■ WHAT YOU NEED TO DO
Return all the entries below exactly, except for the images they hold.

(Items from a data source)

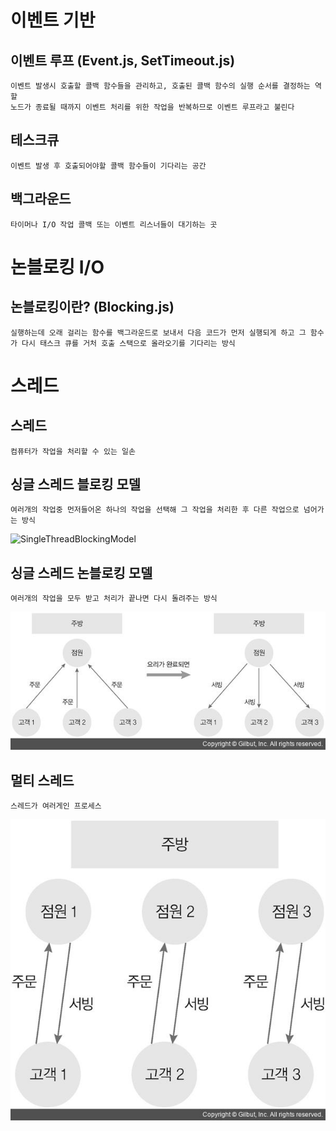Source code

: # 이벤트 기반  
## 이벤트 루프  (Event.js, SetTimeout.js)
    이벤트 발생시 호출할 콜백 함수들을 관리하고, 호출된 콜백 함수의 실행 순서를 결정하는 역할   
    노드가 종료될 때까지 이벤트 처리를 위한 작업을 반복하므로 이벤트 루프라고 불린다
##  테스크큐 
    이벤트 발생 후 호출되어야할 콜백 함수들이 기다리는 공간 
## 백그라운드
    타이머나 I/O 작업 콜백 또는 이벤트 리스너들이 대기하는 곳

# 논블로킹 I/O
## 논블로킹이란?  (Blocking.js)
    실행하는데 오래 걸리는 함수를 백그라운드로 보내서 다음 코드가 먼저 실행되게 하고 그 함수가 다시 태스크 큐를 거처 호출 스택으로 올라오기를 기다리는 방식

# 스레드
## 스레드
    컴퓨터가 작업을 처리할 수 있는 일손
## 싱글 스레드 블로킹 모델
    여러개의 작업중 먼저들어온 하나의 작업을 선택해 그 작업을 처리한 후 다른 작업으로 넘어가는 방식
![SingleThreadBlockingModel](./NodeSummary/image/SingleThreadNlockingModel.jpg)
## 싱글 스레드 논블로킹 모델
    여러개의 작업을 모두 받고 처리가 끝나면 다시 돌려주는 방식
![SingleThreadNonblockingModek](./NodeSummary/image/SingleThreadNonblockingModel.jpg)
## 멀티 스레드
    스레드가 여러게인 프로세스
![MultiThread](./NodeSummary/image/MultiThread.jpg)

    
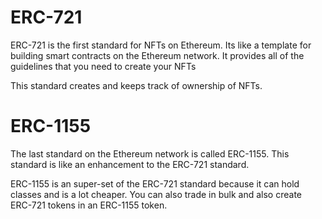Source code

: # ERC-721
ERC-721 is the first standard for NFTs on Ethereum. Its like a template for building smart contracts on the Ethereum network. It provides all of the guidelines that you need to create your NFTs

This standard creates and keeps track of ownership of NFTs. 

# ERC-1155
The last standard on the Ethereum network is called ERC-1155. This standard is like an enhancement to the ERC-721 standard.

ERC-1155 is an super-set of the ERC-721 standard because it can hold classes and is a lot cheaper. You can also trade in bulk and also create ERC-721 tokens in an ERC-1155 token.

■ RESULT FOR THIS TASK
Source code

: # 이벤트 기반  
## 이벤트 루프  (Event.js, SetTimeout.js)
    이벤트 발생시 호출할 콜백 함수들을 관리하고, 호출된 콜백 함수의 실행 순서를 결정하는 역할   
    노드가 종료될 때까지 이벤트 처리를 위한 작업을 반복하므로 이벤트 루프라고 불린다
##  테스크큐 
    이벤트 발생 후 호출되어야할 콜백 함수들이 기다리는 공간 
## 백그라운드
    타이머나 I/O 작업 콜백 또는 이벤트 리스너들이 대기하는 곳

# 논블로킹 I/O
## 논블로킹이란?  (Blocking.js)
    실행하는데 오래 걸리는 함수를 백그라운드로 보내서 다음 코드가 먼저 실행되게 하고 그 함수가 다시 태스크 큐를 거처 호출 스택으로 올라오기를 기다리는 방식

# 스레드
## 스레드
    컴퓨터가 작업을 처리할 수 있는 일손
## 싱글 스레드 블로킹 모델
    여러개의 작업중 먼저들어온 하나의 작업을 선택해 그 작업을 처리한 후 다른 작업으로 넘어가는 방식
![SingleThreadBlockingModel](./NodeSummary/image/SingleThreadNlockingModel.jpg)
## 싱글 스레드 논블로킹 모델
    여러개의 작업을 모두 받고 처리가 끝나면 다시 돌려주는 방식
![SingleThreadNonblockingModek](./NodeSummary/image/SingleThreadNonblockingModel.jpg)
## 멀티 스레드
    스레드가 여러게인 프로세스
![MultiThread](./NodeSummary/image/MultiThread.jpg)

    
Source code

: # ERC-721
ERC-721 is the first standard for NFTs on Ethereum. Its like a template for building smart contracts on the Ethereum network. It provides all of the guidelines that you need to create your NFTs

This standard creates and keeps track of ownership of NFTs. 

# ERC-1155
The last standard on the Ethereum network is called ERC-1155. This standard is like an enhancement to the ERC-721 standard.

ERC-1155 is an super-set of the ERC-721 standard because it can hold classes and is a lot cheaper. You can also trade in bulk and also create ERC-721 tokens in an ERC-1155 token.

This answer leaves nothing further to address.